• _Task goal_: What is needed here is every record, retyped without any change.

[Saved data entries]
········

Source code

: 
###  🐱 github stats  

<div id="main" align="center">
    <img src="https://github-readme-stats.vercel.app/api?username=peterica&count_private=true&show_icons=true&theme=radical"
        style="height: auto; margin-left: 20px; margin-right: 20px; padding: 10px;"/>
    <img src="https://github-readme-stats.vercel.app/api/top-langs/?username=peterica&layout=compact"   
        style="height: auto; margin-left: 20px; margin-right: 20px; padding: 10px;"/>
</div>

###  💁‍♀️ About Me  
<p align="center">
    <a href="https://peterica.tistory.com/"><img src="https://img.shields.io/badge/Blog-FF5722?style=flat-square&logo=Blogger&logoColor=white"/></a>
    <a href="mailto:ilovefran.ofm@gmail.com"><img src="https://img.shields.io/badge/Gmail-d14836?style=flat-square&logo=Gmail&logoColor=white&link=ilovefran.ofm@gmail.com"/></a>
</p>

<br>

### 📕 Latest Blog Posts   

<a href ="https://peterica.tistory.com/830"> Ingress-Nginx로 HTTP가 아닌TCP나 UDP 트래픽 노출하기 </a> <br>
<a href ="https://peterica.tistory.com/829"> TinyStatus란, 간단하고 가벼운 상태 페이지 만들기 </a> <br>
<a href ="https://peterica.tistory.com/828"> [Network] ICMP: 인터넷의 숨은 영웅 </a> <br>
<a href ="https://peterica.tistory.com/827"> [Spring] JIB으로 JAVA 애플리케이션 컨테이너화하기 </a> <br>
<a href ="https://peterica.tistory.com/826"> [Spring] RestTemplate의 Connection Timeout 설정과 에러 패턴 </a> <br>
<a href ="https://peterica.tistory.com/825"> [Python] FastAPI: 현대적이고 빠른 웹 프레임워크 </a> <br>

········

• _Problem solution_:
Source code

: 
###  🐱 github stats  

<div id="main" align="center">
    <img src="https://github-readme-stats.vercel.app/api?username=peterica&count_private=true&show_icons=true&theme=radical"
        style="height: auto; margin-left: 20px; margin-right: 20px; padding: 10px;"/>
    <img src="https://github-readme-stats.vercel.app/api/top-langs/?username=peterica&layout=compact"   
        style="height: auto; margin-left: 20px; margin-right: 20px; padding: 10px;"/>
</div>

###  💁‍♀️ About Me  
<p align="center">
    <a href="https://peterica.tistory.com/"><img src="https://img.shields.io/badge/Blog-FF5722?style=flat-square&logo=Blogger&logoColor=white"/></a>
    <a href="mailto:ilovefran.ofm@gmail.com"><img src="https://img.shields.io/badge/Gmail-d14836?style=flat-square&logo=Gmail&logoColor=white&link=ilovefran.ofm@gmail.com"/></a>
</p>

<br>

### 📕 Latest Blog Posts   

<a href ="https://peterica.tistory.com/830"> Ingress-Nginx로 HTTP가 아닌TCP나 UDP 트래픽 노출하기 </a> <br>
<a href ="https://peterica.tistory.com/829"> TinyStatus란, 간단하고 가벼운 상태 페이지 만들기 </a> <br>
<a href ="https://peterica.tistory.com/828"> [Network] ICMP: 인터넷의 숨은 영웅 </a> <br>
<a href ="https://peterica.tistory.com/827"> [Spring] JIB으로 JAVA 애플리케이션 컨테이너화하기 </a> <br>
<a href ="https://peterica.tistory.com/826"> [Spring] RestTemplate의 Connection Timeout 설정과 에러 패턴 </a> <br>
<a href ="https://peterica.tistory.com/825"> [Python] FastAPI: 현대적이고 빠른 웹 프레임워크 </a> <br>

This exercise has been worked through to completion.